Modulation of emission characteristics by donor substitution in Multiple Resonant Thermally Activated Delayed Fluorescent emitters

Abstract

Thermally Activated Delayed Fluorescence (TADF) is an emission phenomenon of paramount significance, owing to the fact that it renders access to the triplet excitons without the employment of heavy metals for enormous applications, especially in optoelectronics. However, owing to the substantial structural distortion in their excited state, imparted by the Intramolecular Charge Transfer (ICT) nature, the emission spectra of these compounds are typically broad, lowering the colour purity, which causes energy losses in optoelectronic devices. Addressing the aforementioned issue in this project, two molecules, comprising of quinolino[3,2,1-de]acridine-5,9 dione (QAO) as the core, are designed to exhibit charge transfer nature, wherein two kinds of donors, carbazole and diphenylamine, are incorporated respectively.
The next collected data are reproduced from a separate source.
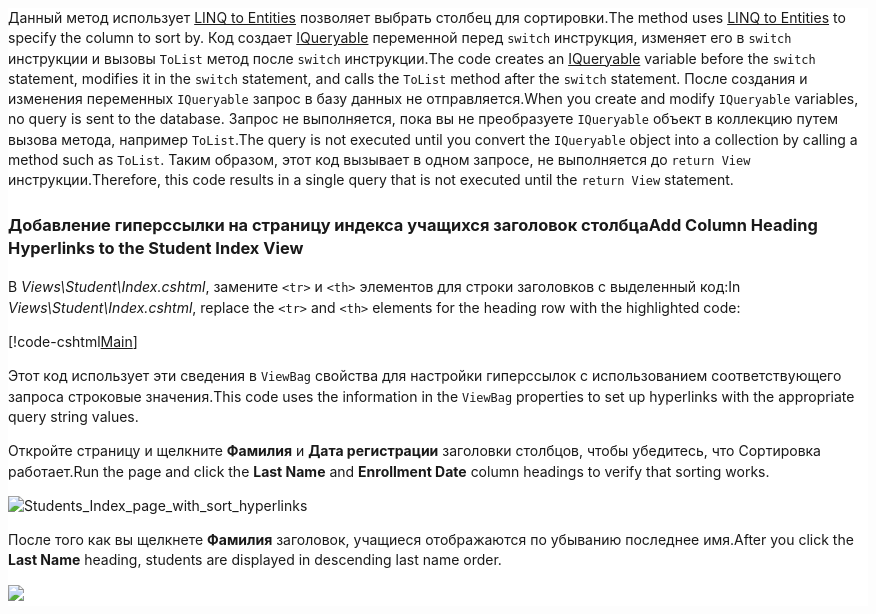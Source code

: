 <span data-ttu-id="d1e10-149">Данный метод использует [LINQ to Entities](https://msdn.microsoft.com/library/bb386964.aspx) позволяет выбрать столбец для сортировки.</span><span class="sxs-lookup"><span data-stu-id="d1e10-149">The method uses [LINQ to Entities](https://msdn.microsoft.com/library/bb386964.aspx) to specify the column to sort by.</span></span> <span data-ttu-id="d1e10-150">Код создает [IQueryable](https://msdn.microsoft.com/library/bb351562.aspx) переменной перед `switch` инструкция, изменяет его в `switch` инструкции и вызовы `ToList` метод после `switch` инструкции.</span><span class="sxs-lookup"><span data-stu-id="d1e10-150">The code creates an [IQueryable](https://msdn.microsoft.com/library/bb351562.aspx) variable before the `switch` statement, modifies it in the `switch` statement, and calls the `ToList` method after the `switch` statement.</span></span> <span data-ttu-id="d1e10-151">После создания и изменения переменных `IQueryable` запрос в базу данных не отправляется.</span><span class="sxs-lookup"><span data-stu-id="d1e10-151">When you create and modify `IQueryable` variables, no query is sent to the database.</span></span> <span data-ttu-id="d1e10-152">Запрос не выполняется, пока вы не преобразуете `IQueryable` объект в коллекцию путем вызова метода, например `ToList`.</span><span class="sxs-lookup"><span data-stu-id="d1e10-152">The query is not executed until you convert the `IQueryable` object into a collection by calling a method such as `ToList`.</span></span> <span data-ttu-id="d1e10-153">Таким образом, этот код вызывает в одном запросе, не выполняется до `return View` инструкции.</span><span class="sxs-lookup"><span data-stu-id="d1e10-153">Therefore, this code results in a single query that is not executed until the `return View` statement.</span></span>

### <a name="add-column-heading-hyperlinks-to-the-student-index-view"></a><span data-ttu-id="d1e10-154">Добавление гиперссылки на страницу индекса учащихся заголовок столбца</span><span class="sxs-lookup"><span data-stu-id="d1e10-154">Add Column Heading Hyperlinks to the Student Index View</span></span>

<span data-ttu-id="d1e10-155">В *Views\Student\Index.cshtml*, замените `<tr>` и `<th>` элементов для строки заголовков с выделенный код:</span><span class="sxs-lookup"><span data-stu-id="d1e10-155">In *Views\Student\Index.cshtml*, replace the `<tr>` and `<th>` elements for the heading row with the highlighted code:</span></span>

[!code-cshtml[Main](sorting-filtering-and-paging-with-the-entity-framework-in-an-asp-net-mvc-application/samples/sample3.cshtml?highlight=5-15)]

<span data-ttu-id="d1e10-156">Этот код использует эти сведения в `ViewBag` свойства для настройки гиперссылок с использованием соответствующего запроса строковые значения.</span><span class="sxs-lookup"><span data-stu-id="d1e10-156">This code uses the information in the `ViewBag` properties to set up hyperlinks with the appropriate query string values.</span></span>

<span data-ttu-id="d1e10-157">Откройте страницу и щелкните **Фамилия** и **Дата регистрации** заголовки столбцов, чтобы убедитесь, что Сортировка работает.</span><span class="sxs-lookup"><span data-stu-id="d1e10-157">Run the page and click the **Last Name** and **Enrollment Date** column headings to verify that sorting works.</span></span>

![Students_Index_page_with_sort_hyperlinks](sorting-filtering-and-paging-with-the-entity-framework-in-an-asp-net-mvc-application/_static/image2.png)

<span data-ttu-id="d1e10-159">После того как вы щелкнете **Фамилия** заголовок, учащиеся отображаются по убыванию последнее имя.</span><span class="sxs-lookup"><span data-stu-id="d1e10-159">After you click the **Last Name** heading, students are displayed in descending last name order.</span></span>

![](sorting-filtering-and-paging-with-the-entity-framework-in-an-asp-net-mvc-application/_static/image3.png)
The core moiety QAO is known to manifest Short Range Charge Transfer (SRCT) on account of the electronic density distribution brought about by the opposite mesomeric effects in their components and the SRCT prompts narrowing of the emission spectra. Preliminary results reveal that carbazole, being a weaker donor, imparts a reduced ICT character and, therefore, partially retains the SRCT nature, unlike diphenylamine, which induces an absolute ICT nature. Therefore, by establishing a trend in these compounds, investigation of the structure-property correspondence at the molecular level becomes feasible, facilitating tuning of the emission spectra for cutting-edge applications.